In spring 2016, the German Department and the Bancroft Library partnered in a collaborative research grant through Digital Humanities at Berkeley to prepare a digital research collection from selected primary source materials in the Engel Sluiter Historical Documents Collection at The Bancroft Library. This unique research collection consists predominantly of copies and transcriptions of Spanish, Portuguese, Dutch, French and English primary source materials from archives in Europe, the United States, the Caribbean, and Latin America on the seventeenth-century Atlantic. These typed transcriptions of archival materials were previously inaccessible to most researchers because of difficulties in reading seventeenth century Dutch paleography. The project sought to design a web presentation for the “Colonial New Netherland” subset of documents, focused on the seventeenth-century Dutch colony of New Netherland, later, New York.
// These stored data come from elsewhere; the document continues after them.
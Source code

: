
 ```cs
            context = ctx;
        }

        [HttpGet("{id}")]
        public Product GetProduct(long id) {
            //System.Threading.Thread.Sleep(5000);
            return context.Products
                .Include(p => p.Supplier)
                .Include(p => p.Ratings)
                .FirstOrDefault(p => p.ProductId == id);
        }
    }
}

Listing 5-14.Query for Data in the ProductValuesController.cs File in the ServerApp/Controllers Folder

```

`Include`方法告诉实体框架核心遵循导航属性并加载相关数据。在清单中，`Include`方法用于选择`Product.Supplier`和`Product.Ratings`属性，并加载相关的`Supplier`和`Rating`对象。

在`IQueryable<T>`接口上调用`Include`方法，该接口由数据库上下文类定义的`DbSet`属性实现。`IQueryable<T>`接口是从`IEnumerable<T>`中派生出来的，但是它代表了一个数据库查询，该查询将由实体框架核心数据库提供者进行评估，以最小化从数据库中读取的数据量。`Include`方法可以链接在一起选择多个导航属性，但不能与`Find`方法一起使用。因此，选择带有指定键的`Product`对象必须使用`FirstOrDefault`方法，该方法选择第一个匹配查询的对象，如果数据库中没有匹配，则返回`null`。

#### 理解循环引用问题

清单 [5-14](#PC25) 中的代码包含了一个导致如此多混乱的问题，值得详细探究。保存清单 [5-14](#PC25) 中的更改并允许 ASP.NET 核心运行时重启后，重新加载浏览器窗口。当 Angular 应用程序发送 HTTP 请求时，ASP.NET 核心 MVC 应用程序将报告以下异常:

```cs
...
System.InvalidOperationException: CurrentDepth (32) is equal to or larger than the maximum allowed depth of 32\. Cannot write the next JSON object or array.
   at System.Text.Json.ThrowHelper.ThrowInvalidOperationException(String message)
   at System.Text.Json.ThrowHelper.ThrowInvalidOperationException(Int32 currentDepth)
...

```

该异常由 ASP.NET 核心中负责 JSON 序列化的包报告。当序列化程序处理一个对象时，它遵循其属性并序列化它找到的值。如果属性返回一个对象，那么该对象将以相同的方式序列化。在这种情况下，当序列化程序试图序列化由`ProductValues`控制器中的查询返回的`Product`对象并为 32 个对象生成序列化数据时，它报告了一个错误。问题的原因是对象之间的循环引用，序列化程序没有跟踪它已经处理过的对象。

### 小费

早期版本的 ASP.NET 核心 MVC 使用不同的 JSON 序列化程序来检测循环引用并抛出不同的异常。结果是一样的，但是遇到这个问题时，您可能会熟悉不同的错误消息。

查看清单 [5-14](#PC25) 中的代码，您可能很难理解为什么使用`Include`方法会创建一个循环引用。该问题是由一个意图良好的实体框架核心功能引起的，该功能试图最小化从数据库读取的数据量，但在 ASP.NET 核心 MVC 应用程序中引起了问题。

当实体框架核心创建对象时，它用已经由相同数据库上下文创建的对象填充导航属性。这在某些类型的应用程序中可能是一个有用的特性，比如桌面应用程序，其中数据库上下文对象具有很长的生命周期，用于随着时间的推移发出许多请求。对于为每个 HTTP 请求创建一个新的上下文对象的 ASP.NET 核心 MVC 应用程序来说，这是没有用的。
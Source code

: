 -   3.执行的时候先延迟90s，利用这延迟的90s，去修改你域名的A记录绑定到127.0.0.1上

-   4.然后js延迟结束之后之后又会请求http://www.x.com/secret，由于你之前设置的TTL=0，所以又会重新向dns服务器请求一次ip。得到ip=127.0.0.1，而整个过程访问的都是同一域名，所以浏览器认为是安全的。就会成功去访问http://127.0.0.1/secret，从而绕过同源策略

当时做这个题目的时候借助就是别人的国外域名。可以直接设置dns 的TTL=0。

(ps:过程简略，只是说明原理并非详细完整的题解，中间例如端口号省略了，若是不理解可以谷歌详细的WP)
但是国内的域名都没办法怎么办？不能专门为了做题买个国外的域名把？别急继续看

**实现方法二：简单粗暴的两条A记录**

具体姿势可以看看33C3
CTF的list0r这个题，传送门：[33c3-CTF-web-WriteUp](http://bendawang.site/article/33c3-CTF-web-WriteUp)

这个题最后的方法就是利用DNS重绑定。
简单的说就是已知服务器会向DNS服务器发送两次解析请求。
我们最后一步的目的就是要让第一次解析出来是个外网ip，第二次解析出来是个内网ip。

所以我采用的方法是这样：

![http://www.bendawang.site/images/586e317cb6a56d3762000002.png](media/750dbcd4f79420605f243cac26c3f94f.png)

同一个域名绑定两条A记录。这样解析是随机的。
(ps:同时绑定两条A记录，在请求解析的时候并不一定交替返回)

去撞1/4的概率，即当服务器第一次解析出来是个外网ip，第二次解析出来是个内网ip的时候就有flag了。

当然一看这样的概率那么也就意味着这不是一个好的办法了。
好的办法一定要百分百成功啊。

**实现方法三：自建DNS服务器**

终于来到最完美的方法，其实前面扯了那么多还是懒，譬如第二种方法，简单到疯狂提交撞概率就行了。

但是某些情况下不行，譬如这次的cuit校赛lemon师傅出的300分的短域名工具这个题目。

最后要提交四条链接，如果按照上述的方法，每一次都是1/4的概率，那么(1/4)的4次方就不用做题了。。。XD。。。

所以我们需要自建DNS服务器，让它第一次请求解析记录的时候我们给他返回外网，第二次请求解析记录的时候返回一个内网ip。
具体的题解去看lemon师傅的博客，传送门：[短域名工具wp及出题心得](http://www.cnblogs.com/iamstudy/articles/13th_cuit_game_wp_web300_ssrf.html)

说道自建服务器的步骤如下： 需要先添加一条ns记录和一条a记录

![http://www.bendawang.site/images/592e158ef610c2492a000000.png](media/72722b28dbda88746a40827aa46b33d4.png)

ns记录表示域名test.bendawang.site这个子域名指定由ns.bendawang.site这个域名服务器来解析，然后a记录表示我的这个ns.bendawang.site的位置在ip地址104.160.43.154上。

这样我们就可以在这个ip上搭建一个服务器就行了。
The goal of the project was to digitize, extract, and clean the historic text, in order to present “research ready” text to enable natural language, machine-processing capabilities over these archival documents.

823 documents from the collection were digitized as TIFF files and then the digitized versions of the documents were run through Optical Character Recognition (OCR) to generate text files. The OCR text files were manually reconciled and corrected by way of the OCR Virtual Desktop supported by BRC’s Analytic Environments on Demand (AEoD) service. The corrected texts were recombined into new PDF files, then run against web-based text analysis environment, “Voyant Tools,” to explore the texts and determine if they were research ready. The results of the project were put into a website which presents the final research products, comprised of the corrected texts, presented as PDF files for use by researchers interested in doing text analysis over these archival documents. The text files can be used with other natural language processing tools, such as topic modeling, entity extraction, and keyword extraction, to explore and expand access to the documents. In addition to the project website presentation, the corrected texts are fully text searchable and published through Calisphere, a digital collection platform hosted by the California Digital Library.

Speakers

Jeroen Dewulf - Associate Professor, German; Director, Institute of European Studies; Director, Dutch Studies

Julie van den Hout - Digital Humanities Project Archivist, Bancroft Library

Mary Elings - Assistant Director, The Bancroft Library, Head of Bancroft Technical Services

 

About the Series

The Digital Humanities Fellows Lecture Series brings together the campus DH community for the scholarly presentation and informal discussion of specific aspects of digital humanities practice. Each meeting a different Fellow presents their ongoing work before the conversation is opened to hands-on experimentation in addition to questions, and comments. Intended to further the critical understanding and practice of the digital humanities at Berkeley, these lectures are intended for both existing and prospective DH practitioners.